Kohlenstoffbindung

[carbon sequestration] – Wälder können als globale Kohlenstoffspeicher gesehen werden

Weltweit werden 2,4 Milliarden Tonnen CO2 durch Bäume gespeichert – ¼ davon allein im Amazonas-Regenwald. Damit sind sie ein elementares Werkzeug im Kampf gegen den Klimawandel. Laubbäume sind dabei besonders aufnahmefähig, sie können bis zu 40% mehr CO2 speichern als z.B. die Fichte. Von unseren heimischen Laubbaumarten besitzen die Buche, die Kastanie, die Kirsche und die Linde die höchste CO2-Aufnahmefähigkeit, was u.a. von Faktoren wie Holzdichte, Höhe und Durchmesser abhängt. Das bedeutet wiederum nicht, dass ein Wald, der nur aus Laubbäumen besteht, das Klima langfristig am effektivsten schützt.
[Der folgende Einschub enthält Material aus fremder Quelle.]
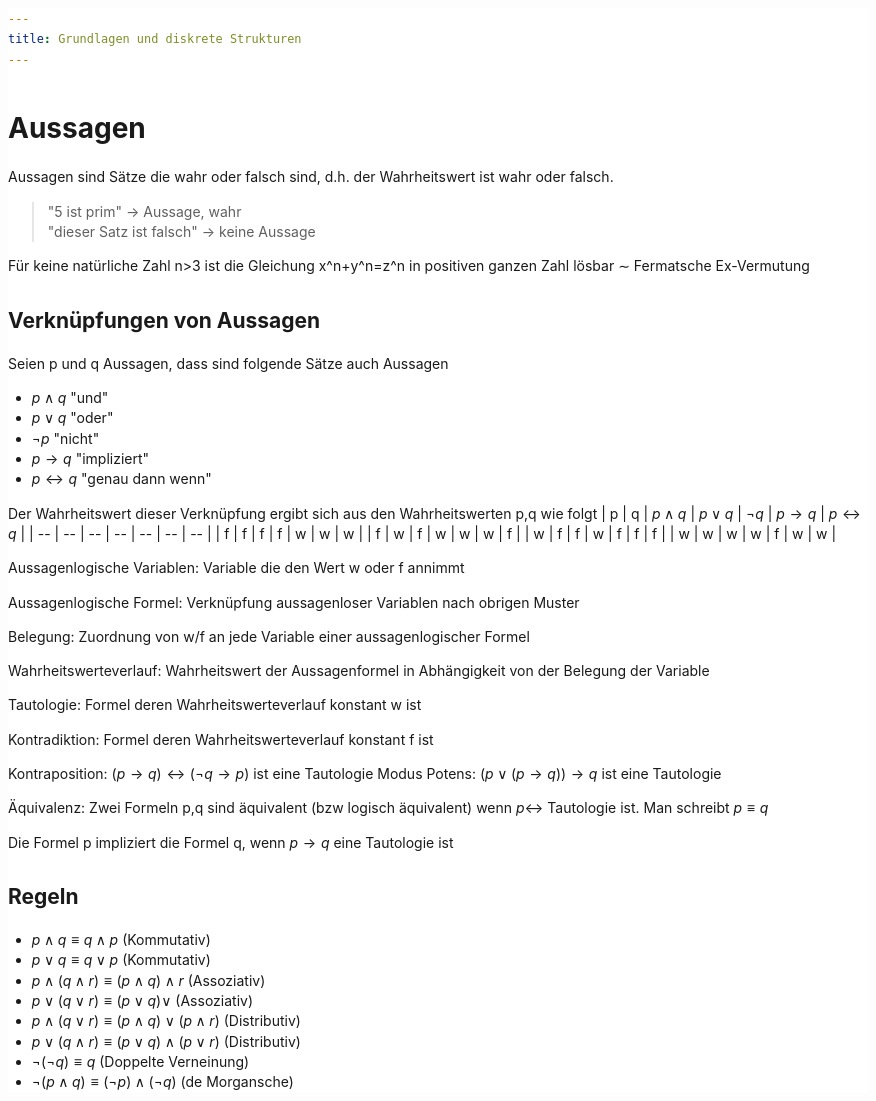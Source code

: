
 ```yaml
---
title: Grundlagen und diskrete Strukturen
---
```

# Aussagen
Aussagen sind Sätze die wahr oder falsch sind, d.h. der Wahrheitswert ist wahr oder falsch.
> "5 ist prim" -> Aussage, wahr \
> "dieser Satz ist falsch" -> keine Aussage

Für keine natürliche Zahl n>3 ist die Gleichung x^n+y^n=z^n in positiven ganzen Zahl lösbar $\sim$ Fermatsche Ex-Vermutung

## Verknüpfungen von Aussagen
Seien p und q Aussagen, dass sind folgende Sätze auch Aussagen
- $p \wedge q$ "und"
- $p \vee q$ "oder"
- $\neg p$ "nicht"
- $p \rightarrow q$ "impliziert"
- $p \leftrightarrow q$ "genau dann wenn"

Der Wahrheitswert dieser Verknüpfung ergibt sich aus den Wahrheitswerten p,q wie folgt
| p | q | $p\wedge q$ | $p\vee q$ | $\neg q$ | $p\rightarrow q$ | $p\leftrightarrow q$ |
| -- | -- | -- | -- | -- | -- | -- |
| f | f | f | f | w | w | w |
| f | w | f | w | w | w | f |
| w | f | f | w | f | f | f |
| w | w | w | w | f | w | w |

Aussagenlogische Variablen: Variable die den Wert w oder f annimmt

Aussagenlogische Formel: Verknüpfung aussagenloser Variablen nach obrigen Muster

Belegung: Zuordnung von w/f an jede Variable einer aussagenlogischer Formel

Wahrheitswerteverlauf: Wahrheitswert der Aussagenformel in Abhängigkeit von der Belegung der Variable

Tautologie: Formel deren Wahrheitswerteverlauf konstant w ist

Kontradiktion: Formel deren Wahrheitswerteverlauf konstant f ist

Kontraposition: $(p\rightarrow q)\leftrightarrow (\neg q \rightarrow p)$ ist eine Tautologie
Modus Potens: $(p\vee (p\rightarrow q))\rightarrow q$ ist eine Tautologie

Äquivalenz: Zwei Formeln p,q sind äquivalent (bzw logisch äquivalent) wenn $p\leftrightarrow$ Tautologie ist. Man schreibt $p \equiv q$

Die Formel p impliziert die Formel q, wenn $p\rightarrow q$ eine Tautologie ist

## Regeln
- $p\wedge q \equiv q \wedge p$ (Kommutativ)
- $p\vee q \equiv q \vee p$ (Kommutativ)
- $p\wedge (q \wedge r) \equiv (p \wedge q) \wedge r$ (Assoziativ)
- $p\vee ( q \vee r) \equiv (p \vee q) \vee$ (Assoziativ)
- $p\wedge (q\vee r) \equiv (p\wedge q) \vee (p\wedge r)$ (Distributiv)
- $p\vee (q\wedge r) \equiv (p\vee q) \wedge (p\vee r)$ (Distributiv)
- $\neg(\neg q) \equiv q$ (Doppelte Verneinung)
- $\neg(p\wedge q) \equiv (\neg p) \wedge (\neg q)$ (de Morgansche)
Die Universität Halle/Wittenberg hat in einer Studie herausgefunden, dass Mischwälder fast doppelt so viel CO2 speichern können, wie Monokulturen. Dies hat auch mit der höheren Beständigkeit von Mischwäldern gegenüber Umwelteinflüssen wie Schädlingen, Stürmen oder Dürren zu tun.